Las opiniones personales pueden someterse a discusión. Pero es necesario recordar que también al ateísmo le corresponde un espacio en la sociedad, y quienes lo abrazan deben asimismo gozar de libertad para expresarse. Entrevistado ante las cámaras de televisión, o por otros medios, un sacerdote -cualquiera que sea la religión que represente- no tiene por qué ocultar sus creencias. Tampoco tiene por qué disimularlas quien se crea ateo. En un momento dado, la dificultad para comprender ese equilibrio pudiera estribar en el punto donde se encuentre la ubicua varilla del péndulo. Recordemos el presunto aserto de Gómez.

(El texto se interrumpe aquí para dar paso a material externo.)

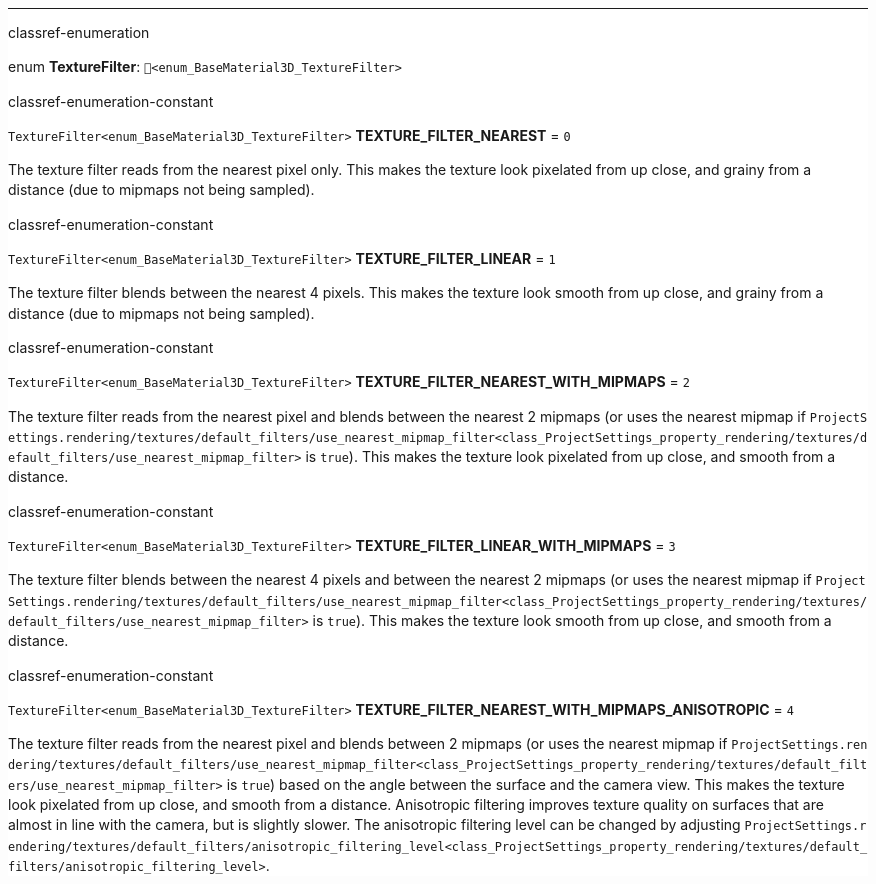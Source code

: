 ------------------------------------------------------------------------

classref-enumeration

enum **TextureFilter**: `🔗<enum_BaseMaterial3D_TextureFilter>`

classref-enumeration-constant

`TextureFilter<enum_BaseMaterial3D_TextureFilter>`
**TEXTURE\_FILTER\_NEAREST** = `0`

The texture filter reads from the nearest pixel only. This makes the
texture look pixelated from up close, and grainy from a distance (due to
mipmaps not being sampled).

classref-enumeration-constant

`TextureFilter<enum_BaseMaterial3D_TextureFilter>`
**TEXTURE\_FILTER\_LINEAR** = `1`

The texture filter blends between the nearest 4 pixels. This makes the
texture look smooth from up close, and grainy from a distance (due to
mipmaps not being sampled).

classref-enumeration-constant

`TextureFilter<enum_BaseMaterial3D_TextureFilter>`
**TEXTURE\_FILTER\_NEAREST\_WITH\_MIPMAPS** = `2`

The texture filter reads from the nearest pixel and blends between the
nearest 2 mipmaps (or uses the nearest mipmap if
`ProjectSettings.rendering/textures/default_filters/use_nearest_mipmap_filter<class_ProjectSettings_property_rendering/textures/default_filters/use_nearest_mipmap_filter>`
is `true`). This makes the texture look pixelated from up close, and
smooth from a distance.

classref-enumeration-constant

`TextureFilter<enum_BaseMaterial3D_TextureFilter>`
**TEXTURE\_FILTER\_LINEAR\_WITH\_MIPMAPS** = `3`

The texture filter blends between the nearest 4 pixels and between the
nearest 2 mipmaps (or uses the nearest mipmap if
`ProjectSettings.rendering/textures/default_filters/use_nearest_mipmap_filter<class_ProjectSettings_property_rendering/textures/default_filters/use_nearest_mipmap_filter>`
is `true`). This makes the texture look smooth from up close, and smooth
from a distance.

classref-enumeration-constant

`TextureFilter<enum_BaseMaterial3D_TextureFilter>`
**TEXTURE\_FILTER\_NEAREST\_WITH\_MIPMAPS\_ANISOTROPIC** = `4`

The texture filter reads from the nearest pixel and blends between 2
mipmaps (or uses the nearest mipmap if
`ProjectSettings.rendering/textures/default_filters/use_nearest_mipmap_filter<class_ProjectSettings_property_rendering/textures/default_filters/use_nearest_mipmap_filter>`
is `true`) based on the angle between the surface and the camera view.
This makes the texture look pixelated from up close, and smooth from a
distance. Anisotropic filtering improves texture quality on surfaces
that are almost in line with the camera, but is slightly slower. The
anisotropic filtering level can be changed by adjusting
`ProjectSettings.rendering/textures/default_filters/anisotropic_filtering_level<class_ProjectSettings_property_rendering/textures/default_filters/anisotropic_filtering_level>`.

No pueden faltar espacios para sostener claramente que el recuerdo de la fundación de las primeras villas cubanas por personeros del colonialismo debe servir, sobre todo, para ratificar los grandes valores nacionales, opuestos al legado de opresión que encarnaban «descubridores» y conquistadores, a menudo con los artificios de la solemnidad. Su llegada a la tierra que sería bautizada con el topónimo Cuba marcó, entre otros crímenes, el principio del fin de su población nativa. Lo ha escrito recientemente el médico y profesor cubano Wilkie Delgado Correa a propósito del medio siglo de Baracoa. Como otros objetos, la cruz con que Cristóbal Colón «santificó» allí el camino hacia el colonialismo -término que parece rendir tributo a su apellido- puede considerarse un trofeo arrancado a los conquistadores por la patria cubana independiente y libre. Esa cruz podría ser un monumento orgánico (nacional o trasnacional) para los conquistadores y su Corona. Que fuera hecha con maderas de Cuba no la torna símbolo o monumento de esta nación, aunque honrados seguidores del cristianismo abracen noblemente el afán por sanearla del peso colonialista, del que se libró el país gracias a una lucha larga y tenaz. No hay que cultivar odios, pero en todo caso el honor de ser monumento nacional le correspondería a la cruz con que Bartolomé de las Casas, desafiando a lo más encumbrado de su Iglesia, defendió a los aborígenes, y en el prurito de su espíritu justiciero habrá implorado perdón para su propia alma por haber aconsejado lo que ya era una realidad: la esclavitud de hijos e hijas de África. Ellos trajeron sus religiosidades, también fundidas en la cultura de Cuba, para la que sería reliquia nacional algún hueso que apareciese del rebelde Hatuey, quemado con maderas que también eran cubanas. Las llamas que lo abrasaron, y la dignidad que mantuvo ante ellas, merecen recordarse no solo en la plaza que en Baracoa lleva su nombre y propicia pensar en su martirio. Venido de la isla mal bautizada La Española , anticipó la unidad antillana. Lejos de reducirse a marca de cerveza, su memoria debe vivir asociada al espíritu de lucha del pueblo cubano, junto al cual han estado hijos e hijas de la mejor España, al igual que más de mil internacionalistas de Cuba combatieron en aquel país por una República que, «en nombre de Dios y de la patria», asesinaron fascistas nativos apoyados por lo más retrógrado de allí y del mundo.